The Guardian Angels: Performative or Sincere?

Tayari Jones’s Leaving Atlanta explores, among many things, trusting adults. What is also explored is how communities react to abducted children. Parents in Atlanta mobilized when more children vanished. Tasha’s mother sends Tasha to a house after school filled with children, so she and DeShaun would not be home alone while Mama and Daddy are working. A search party is created to find Jashante after he goes missing. When public services shrink, the community action has to grow to make up for the rest of the effort. The Guardian Angels are a volunteer organization of unarmed crime prevention.
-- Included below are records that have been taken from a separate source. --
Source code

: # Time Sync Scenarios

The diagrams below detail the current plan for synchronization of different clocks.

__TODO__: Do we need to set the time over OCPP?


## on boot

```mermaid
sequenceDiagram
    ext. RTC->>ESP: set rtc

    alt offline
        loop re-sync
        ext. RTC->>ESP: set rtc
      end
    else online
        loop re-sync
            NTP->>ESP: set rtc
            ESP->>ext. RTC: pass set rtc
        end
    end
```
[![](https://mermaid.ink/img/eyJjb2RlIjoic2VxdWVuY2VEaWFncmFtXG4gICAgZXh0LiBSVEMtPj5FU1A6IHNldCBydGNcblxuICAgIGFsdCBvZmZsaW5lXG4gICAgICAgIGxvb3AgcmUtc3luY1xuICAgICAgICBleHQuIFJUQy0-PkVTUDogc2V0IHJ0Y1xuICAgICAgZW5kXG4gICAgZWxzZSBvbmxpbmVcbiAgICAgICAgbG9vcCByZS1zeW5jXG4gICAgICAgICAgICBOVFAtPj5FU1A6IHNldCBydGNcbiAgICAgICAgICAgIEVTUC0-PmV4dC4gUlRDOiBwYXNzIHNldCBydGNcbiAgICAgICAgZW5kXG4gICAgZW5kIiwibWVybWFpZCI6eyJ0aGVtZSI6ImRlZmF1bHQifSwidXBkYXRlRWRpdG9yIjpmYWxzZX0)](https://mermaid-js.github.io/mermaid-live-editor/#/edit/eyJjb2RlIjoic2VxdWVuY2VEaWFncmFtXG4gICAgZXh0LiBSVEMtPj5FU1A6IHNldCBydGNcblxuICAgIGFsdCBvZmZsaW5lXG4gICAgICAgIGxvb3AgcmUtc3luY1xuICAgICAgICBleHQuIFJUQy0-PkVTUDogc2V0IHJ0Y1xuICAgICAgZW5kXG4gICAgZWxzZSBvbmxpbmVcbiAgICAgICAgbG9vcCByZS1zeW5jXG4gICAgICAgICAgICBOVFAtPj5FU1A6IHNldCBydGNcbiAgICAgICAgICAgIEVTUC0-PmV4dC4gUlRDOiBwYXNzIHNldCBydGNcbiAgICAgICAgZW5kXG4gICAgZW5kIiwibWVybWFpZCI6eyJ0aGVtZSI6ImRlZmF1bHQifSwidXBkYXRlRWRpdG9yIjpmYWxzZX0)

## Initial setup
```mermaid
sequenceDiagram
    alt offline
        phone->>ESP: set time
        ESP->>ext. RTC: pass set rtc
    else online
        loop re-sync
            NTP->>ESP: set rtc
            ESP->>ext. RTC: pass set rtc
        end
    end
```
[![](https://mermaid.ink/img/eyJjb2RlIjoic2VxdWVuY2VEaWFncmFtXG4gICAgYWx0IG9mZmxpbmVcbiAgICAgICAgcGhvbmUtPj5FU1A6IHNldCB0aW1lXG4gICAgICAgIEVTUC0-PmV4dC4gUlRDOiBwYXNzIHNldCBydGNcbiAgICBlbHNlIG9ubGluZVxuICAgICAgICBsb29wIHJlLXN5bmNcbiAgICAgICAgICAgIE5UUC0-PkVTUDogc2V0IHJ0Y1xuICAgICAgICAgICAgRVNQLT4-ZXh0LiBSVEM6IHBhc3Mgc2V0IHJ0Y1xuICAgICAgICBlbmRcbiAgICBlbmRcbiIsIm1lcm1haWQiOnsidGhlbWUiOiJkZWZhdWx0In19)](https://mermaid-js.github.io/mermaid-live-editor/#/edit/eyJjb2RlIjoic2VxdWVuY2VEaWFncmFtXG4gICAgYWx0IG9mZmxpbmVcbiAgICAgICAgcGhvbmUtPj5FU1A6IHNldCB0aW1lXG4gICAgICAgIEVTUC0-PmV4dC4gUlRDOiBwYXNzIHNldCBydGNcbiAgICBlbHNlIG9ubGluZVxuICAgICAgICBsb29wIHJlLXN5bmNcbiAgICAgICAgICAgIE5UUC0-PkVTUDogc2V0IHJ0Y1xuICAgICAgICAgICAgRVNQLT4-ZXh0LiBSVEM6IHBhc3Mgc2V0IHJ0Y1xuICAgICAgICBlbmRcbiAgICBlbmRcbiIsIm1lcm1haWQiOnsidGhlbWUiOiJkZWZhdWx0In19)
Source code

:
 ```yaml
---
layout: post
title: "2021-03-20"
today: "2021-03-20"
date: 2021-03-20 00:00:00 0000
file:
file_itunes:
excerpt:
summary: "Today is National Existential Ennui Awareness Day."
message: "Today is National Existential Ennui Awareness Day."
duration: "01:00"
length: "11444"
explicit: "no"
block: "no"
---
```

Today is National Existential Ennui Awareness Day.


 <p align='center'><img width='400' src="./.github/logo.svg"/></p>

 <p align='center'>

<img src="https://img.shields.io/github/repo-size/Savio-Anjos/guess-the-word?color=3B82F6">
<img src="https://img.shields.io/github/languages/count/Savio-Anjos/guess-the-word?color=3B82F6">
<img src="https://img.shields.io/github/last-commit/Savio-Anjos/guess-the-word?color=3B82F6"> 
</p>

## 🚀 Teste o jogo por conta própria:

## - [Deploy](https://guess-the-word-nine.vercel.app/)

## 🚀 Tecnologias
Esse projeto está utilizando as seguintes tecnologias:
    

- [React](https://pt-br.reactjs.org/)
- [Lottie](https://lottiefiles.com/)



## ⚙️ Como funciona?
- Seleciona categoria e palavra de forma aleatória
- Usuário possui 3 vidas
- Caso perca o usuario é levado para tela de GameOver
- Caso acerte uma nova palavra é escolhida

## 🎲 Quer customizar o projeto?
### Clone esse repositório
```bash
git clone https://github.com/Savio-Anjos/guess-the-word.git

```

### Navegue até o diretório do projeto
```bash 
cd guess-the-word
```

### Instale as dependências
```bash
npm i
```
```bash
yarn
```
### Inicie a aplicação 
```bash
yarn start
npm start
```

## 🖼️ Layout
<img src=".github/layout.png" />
Reiko Hillyer, a professor at Lewis & Clark University researched organization’s impact in the 70s and 80s, particularly in New York City, culminating in her article “The Guardian Angels” Law and Order and Citizen Policing in New York City.” The group formed out of a “calling upon self-reliance within poor communities of color” (Hillyer 888) and “by 1981, the group grew to approximately 700 volunteers, about 85 percent of whom were black or Latino from poor neighborhoods” (887). As with any position or group of power, that power will soon be abused by “contribut[ing] to the conservative agenda of law and order politics” (898). During the novel’s third and final section, Octavia and Delvis encounter a white Guardian Angel:

‘Y’all got any black Angels?’

I couldn’t believe Delvis. Ten minutes ago, he was scared to cross the street, but now he got right in the man’s face, asking him if he was prejudiced.

The Angel kept smiling. ‘That’s a good question. Young people need to ask smart questions. The answer is yes. The Guardian Angels is a multiethnic organization.’

‘So y’all got black ones?’

Delvis was going to get himself in trouble mouthing off like this to this Angel. ‘We better hurry up,’ I said. “The twins are hungry.’ I jerked Darlita’s arm a little bit trying to get her to whimper or something. But since we got to this side of the street the twins acted like they ain’t got a tongue between them.

The Angel help his hand up. “Just a moment.” He looked at Delvis in the face like man-to-man. ‘Yes, young man, there are a lot of black Guardian Angels.’

‘Well,’ Delvis said, ‘that’s who I want to save me.’ (Jones 162).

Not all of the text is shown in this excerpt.